*** DATA EXTRACT

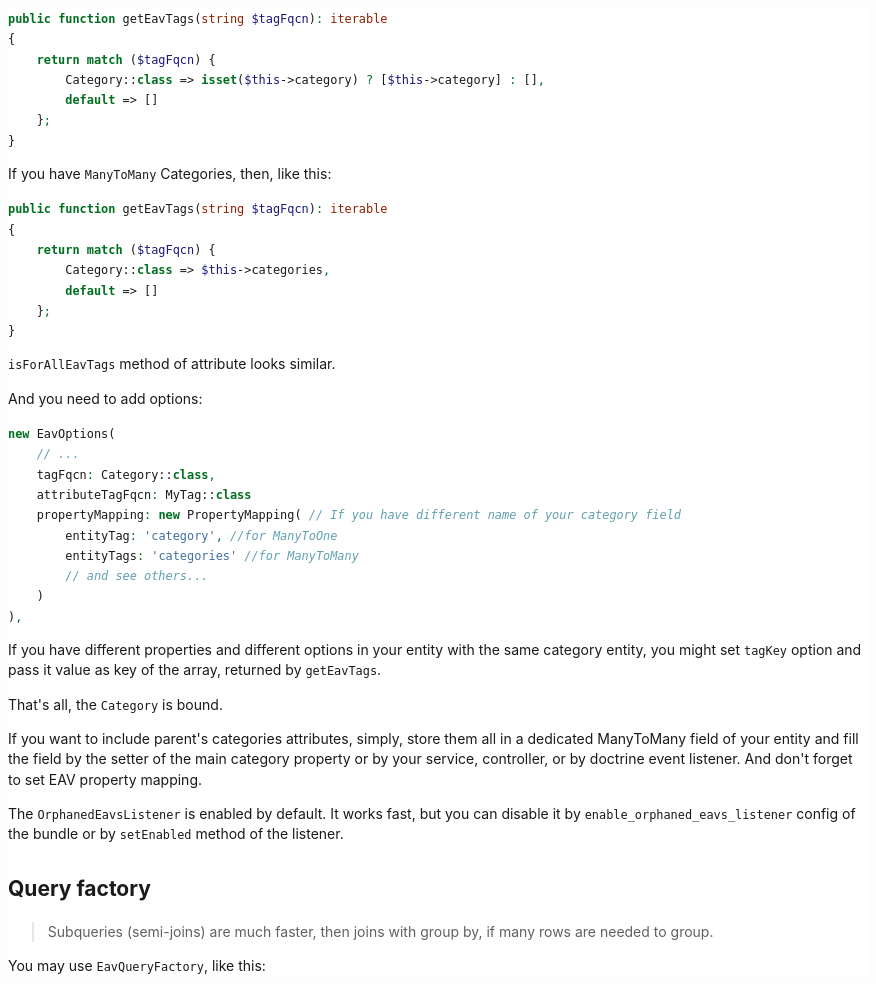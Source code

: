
 ```php
public function getEavTags(string $tagFqcn): iterable
{
    return match ($tagFqcn) {
        Category::class => isset($this->category) ? [$this->category] : [],
        default => []
    };
}
```

If you have `ManyToMany` Categories, then, like this:

```php
public function getEavTags(string $tagFqcn): iterable
{
    return match ($tagFqcn) {
        Category::class => $this->categories,
        default => []
    };
}
```

`isForAllEavTags` method of attribute looks similar.

And you need to add options:

```php
new EavOptions(
	// ...
    tagFqcn: Category::class,
    attributeTagFqcn: MyTag::class
    propertyMapping: new PropertyMapping( // If you have different name of your category field
    	entityTag: 'category', //for ManyToOne
    	entityTags: 'categories' //for ManyToMany
    	// and see others...
    )
),
```

If you have different properties and different options in your entity with the same category entity, you might set `tagKey` option and pass it value as key of the array, returned by `getEavTags`.

That's all, the `Category` is bound.

If you want to include parent's categories attributes, simply, store them all in a dedicated ManyToMany field of your entity and fill the field by the setter of the main category property or by your service, controller, or by doctrine event listener. And don't forget to set EAV property mapping.

The `OrphanedEavsListener` is enabled by default. It works fast, but you can disable it by `enable_orphaned_eavs_listener` config of the bundle or by `setEnabled` method of the listener.

## Query factory

> Subqueries (semi-joins) are much faster, then joins with group by, if many rows are needed to group.

You may use `EavQueryFactory`, like this:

******

> _ACTIVITY_
Without including the pictures, reproduce all entries exactly.

> _REPLY TO THE TASK_
Source code

:
 ```php
public function getEavTags(string $tagFqcn): iterable
{
    return match ($tagFqcn) {
        Category::class => isset($this->category) ? [$this->category] : [],
        default => []
    };
}
```

If you have `ManyToMany` Categories, then, like this:

```php
public function getEavTags(string $tagFqcn): iterable
{
    return match ($tagFqcn) {
        Category::class => $this->categories,
        default => []
    };
}
```

`isForAllEavTags` method of attribute looks similar.

And you need to add options:

```php
new EavOptions(
	// ...
    tagFqcn: Category::class,
    attributeTagFqcn: MyTag::class
    propertyMapping: new PropertyMapping( // If you have different name of your category field
    	entityTag: 'category', //for ManyToOne
    	entityTags: 'categories' //for ManyToMany
    	// and see others...
    )
),
```

If you have different properties and different options in your entity with the same category entity, you might set `tagKey` option and pass it value as key of the array, returned by `getEavTags`.

That's all, the `Category` is bound.

If you want to include parent's categories attributes, simply, store them all in a dedicated ManyToMany field of your entity and fill the field by the setter of the main category property or by your service, controller, or by doctrine event listener. And don't forget to set EAV property mapping.

The `OrphanedEavsListener` is enabled by default. It works fast, but you can disable it by `enable_orphaned_eavs_listener` config of the bundle or by `setEnabled` method of the listener.

## Query factory

> Subqueries (semi-joins) are much faster, then joins with group by, if many rows are needed to group.

You may use `EavQueryFactory`, like this:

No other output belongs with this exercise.